**Assignment**
Drop the images. Copy every line below character for character.

**Information given**
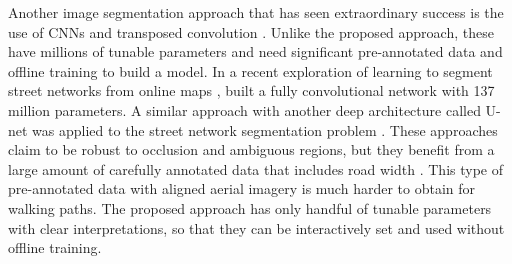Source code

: Another image segmentation approach that has seen extraordinary success is the use of \ac{CNNs} and transposed convolution \cite{Badrinarayanan2017-il, Noh2015-ni, Shelhamer2017-rf, Ronneberger2015-sv}. Unlike the proposed approach, these have millions of tunable parameters and need significant pre-annotated data and offline training to build a model. In a recent exploration of learning to segment street networks from online maps \cite{Kaiser2017-np}, built a fully convolutional network with 137 million parameters. A similar approach with another deep architecture called U-net\cite{Ronneberger2015-sv} was applied to the street network segmentation problem \cite{Zhang2017-gi}. These approaches claim to be robust to occlusion and ambiguous regions, but they benefit from a large amount of carefully annotated data that includes road width \cite{Mnih2013-dp}. This type of pre-annotated data with aligned aerial imagery is much harder to obtain for walking paths. The proposed approach has only handful of tunable parameters with clear interpretations, so that they can be interactively set and used without offline training.

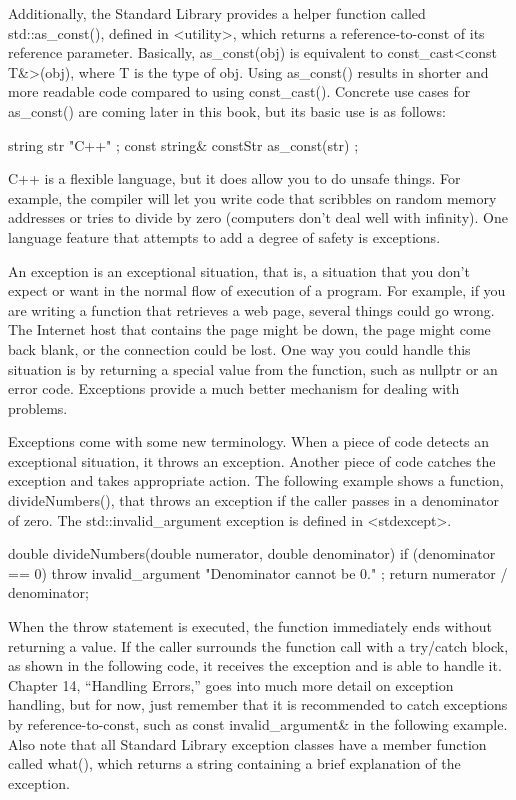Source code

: Additionally, the Standard Library provides a helper function called std::as\_const(), defined in <utility>, which returns a reference-to-const of its reference parameter. Basically, as\_const(obj) is equivalent to const\_cast<const T\&>(obj), where T is the type of obj. Using as\_const() results in shorter and more readable code compared to using const\_cast(). Concrete use cases for as\_const() are coming later in this book, but its basic use is as follows:

\begin{cpp}
string str { "C++" };
const string& constStr { as_const(str) };
\end{cpp}


C++ is a flexible language, but it does allow you to do unsafe things. For example, the compiler will let you write code that scribbles on random memory addresses or tries to divide by zero (computers don’t deal well with infinity). One language feature that attempts to add a degree of safety is exceptions.

An exception is an exceptional situation, that is, a situation that you don’t expect or want in the normal flow of execution of a program. For example, if you are writing a function that retrieves a web page, several things could go wrong. The Internet host that contains the page might be down, the page might come back blank, or the connection could be lost. One way you could handle this situation is by returning a special value from the function, such as nullptr or an error code. Exceptions provide a much better mechanism for dealing with problems.

Exceptions come with some new terminology. When a piece of code detects an exceptional situation, it throws an exception. Another piece of code catches the exception and takes appropriate action. The following example shows a function, divideNumbers(), that throws an exception if the caller passes in a denominator of zero. The std::invalid\_argument exception is defined in <stdexcept>.

\begin{cpp}
double divideNumbers(double numerator, double denominator)
{
    if (denominator == 0) {
        throw invalid_argument { "Denominator cannot be 0." };
    }
    return numerator / denominator;
}
\end{cpp}

When the throw statement is executed, the function immediately ends without returning a value. If the caller surrounds the function call with a try/catch block, as shown in the following code, it receives the exception and is able to handle it. Chapter 14, “Handling Errors,” goes into much more detail on exception handling, but for now, just remember that it is recommended to catch exceptions by reference-to-const, such as const invalid\_argument\& in the following example. Also note that all Standard Library exception classes have a member function called what(), which returns a string containing a brief explanation of the exception.

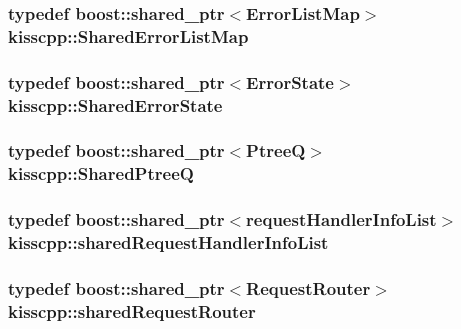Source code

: \hypertarget{namespacekisscpp_a52b7a11959a119c1da931042d7751db0}{
\subsubsection[{Shared\-Error\-List\-Map}]{\setlength{\rightskip}{0pt plus 5cm}typedef boost\-::shared\-\_\-ptr$<${\bf Error\-List\-Map}$>$ {\bf kisscpp\-::\-Shared\-Error\-List\-Map}}}\label{namespacekisscpp_a52b7a11959a119c1da931042d7751db0}
\hypertarget{namespacekisscpp_af77de115307b379cbcab83a1fc54fdad}{
\subsubsection[{Shared\-Error\-State}]{\setlength{\rightskip}{0pt plus 5cm}typedef boost\-::shared\-\_\-ptr$<${\bf Error\-State}$>$ {\bf kisscpp\-::\-Shared\-Error\-State}}}\label{namespacekisscpp_af77de115307b379cbcab83a1fc54fdad}
\hypertarget{namespacekisscpp_aecf9f29bb4c41e0d4dbc74731a3020cd}{
\subsubsection[{Shared\-Ptree\-Q}]{\setlength{\rightskip}{0pt plus 5cm}typedef boost\-::shared\-\_\-ptr$<${\bf Ptree\-Q}$>$ {\bf kisscpp\-::\-Shared\-Ptree\-Q}}}\label{namespacekisscpp_aecf9f29bb4c41e0d4dbc74731a3020cd}
\hypertarget{namespacekisscpp_aa107348bd263ff2c9358b497155d37b8}{
\subsubsection[{shared\-Request\-Handler\-Info\-List}]{\setlength{\rightskip}{0pt plus 5cm}typedef boost\-::shared\-\_\-ptr$<${\bf request\-Handler\-Info\-List}$>$ {\bf kisscpp\-::shared\-Request\-Handler\-Info\-List}}}\label{namespacekisscpp_aa107348bd263ff2c9358b497155d37b8}
\hypertarget{namespacekisscpp_a203bb476deb3940ecd3f21668dd3cdff}{
\subsubsection[{shared\-Request\-Router}]{\setlength{\rightskip}{0pt plus 5cm}typedef boost\-::shared\-\_\-ptr$<${\bf Request\-Router}$>$ {\bf kisscpp\-::shared\-Request\-Router}}}\label{namespacekisscpp_a203bb476deb3940ecd3f21668dd3cdff}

**Answer**
Source code

: Another image segmentation approach that has seen extraordinary success is the use of \ac{CNNs} and transposed convolution \cite{Badrinarayanan2017-il, Noh2015-ni, Shelhamer2017-rf, Ronneberger2015-sv}. Unlike the proposed approach, these have millions of tunable parameters and need significant pre-annotated data and offline training to build a model. In a recent exploration of learning to segment street networks from online maps \cite{Kaiser2017-np}, built a fully convolutional network with 137 million parameters. A similar approach with another deep architecture called U-net\cite{Ronneberger2015-sv} was applied to the street network segmentation problem \cite{Zhang2017-gi}. These approaches claim to be robust to occlusion and ambiguous regions, but they benefit from a large amount of carefully annotated data that includes road width \cite{Mnih2013-dp}. This type of pre-annotated data with aligned aerial imagery is much harder to obtain for walking paths. The proposed approach has only handful of tunable parameters with clear interpretations, so that they can be interactively set and used without offline training.

Source code

: Additionally, the Standard Library provides a helper function called std::as\_const(), defined in <utility>, which returns a reference-to-const of its reference parameter. Basically, as\_const(obj) is equivalent to const\_cast<const T\&>(obj), where T is the type of obj. Using as\_const() results in shorter and more readable code compared to using const\_cast(). Concrete use cases for as\_const() are coming later in this book, but its basic use is as follows:

\begin{cpp}
string str { "C++" };
const string& constStr { as_const(str) };
\end{cpp}


C++ is a flexible language, but it does allow you to do unsafe things. For example, the compiler will let you write code that scribbles on random memory addresses or tries to divide by zero (computers don’t deal well with infinity). One language feature that attempts to add a degree of safety is exceptions.

An exception is an exceptional situation, that is, a situation that you don’t expect or want in the normal flow of execution of a program. For example, if you are writing a function that retrieves a web page, several things could go wrong. The Internet host that contains the page might be down, the page might come back blank, or the connection could be lost. One way you could handle this situation is by returning a special value from the function, such as nullptr or an error code. Exceptions provide a much better mechanism for dealing with problems.

Exceptions come with some new terminology. When a piece of code detects an exceptional situation, it throws an exception. Another piece of code catches the exception and takes appropriate action. The following example shows a function, divideNumbers(), that throws an exception if the caller passes in a denominator of zero. The std::invalid\_argument exception is defined in <stdexcept>.

\begin{cpp}
double divideNumbers(double numerator, double denominator)
{
    if (denominator == 0) {
        throw invalid_argument { "Denominator cannot be 0." };
    }
    return numerator / denominator;
}
\end{cpp}

When the throw statement is executed, the function immediately ends without returning a value. If the caller surrounds the function call with a try/catch block, as shown in the following code, it receives the exception and is able to handle it. Chapter 14, “Handling Errors,” goes into much more detail on exception handling, but for now, just remember that it is recommended to catch exceptions by reference-to-const, such as const invalid\_argument\& in the following example. Also note that all Standard Library exception classes have a member function called what(), which returns a string containing a brief explanation of the exception.

Source code

: \hypertarget{namespacekisscpp_a52b7a11959a119c1da931042d7751db0}{
\subsubsection[{Shared\-Error\-List\-Map}]{\setlength{\rightskip}{0pt plus 5cm}typedef boost\-::shared\-\_\-ptr$<${\bf Error\-List\-Map}$>$ {\bf kisscpp\-::\-Shared\-Error\-List\-Map}}}\label{namespacekisscpp_a52b7a11959a119c1da931042d7751db0}
\hypertarget{namespacekisscpp_af77de115307b379cbcab83a1fc54fdad}{
\subsubsection[{Shared\-Error\-State}]{\setlength{\rightskip}{0pt plus 5cm}typedef boost\-::shared\-\_\-ptr$<${\bf Error\-State}$>$ {\bf kisscpp\-::\-Shared\-Error\-State}}}\label{namespacekisscpp_af77de115307b379cbcab83a1fc54fdad}
\hypertarget{namespacekisscpp_aecf9f29bb4c41e0d4dbc74731a3020cd}{
\subsubsection[{Shared\-Ptree\-Q}]{\setlength{\rightskip}{0pt plus 5cm}typedef boost\-::shared\-\_\-ptr$<${\bf Ptree\-Q}$>$ {\bf kisscpp\-::\-Shared\-Ptree\-Q}}}\label{namespacekisscpp_aecf9f29bb4c41e0d4dbc74731a3020cd}
\hypertarget{namespacekisscpp_aa107348bd263ff2c9358b497155d37b8}{
\subsubsection[{shared\-Request\-Handler\-Info\-List}]{\setlength{\rightskip}{0pt plus 5cm}typedef boost\-::shared\-\_\-ptr$<${\bf request\-Handler\-Info\-List}$>$ {\bf kisscpp\-::shared\-Request\-Handler\-Info\-List}}}\label{namespacekisscpp_aa107348bd263ff2c9358b497155d37b8}
\hypertarget{namespacekisscpp_a203bb476deb3940ecd3f21668dd3cdff}{
\subsubsection[{shared\-Request\-Router}]{\setlength{\rightskip}{0pt plus 5cm}typedef boost\-::shared\-\_\-ptr$<${\bf Request\-Router}$>$ {\bf kisscpp\-::shared\-Request\-Router}}}\label{namespacekisscpp_a203bb476deb3940ecd3f21668dd3cdff}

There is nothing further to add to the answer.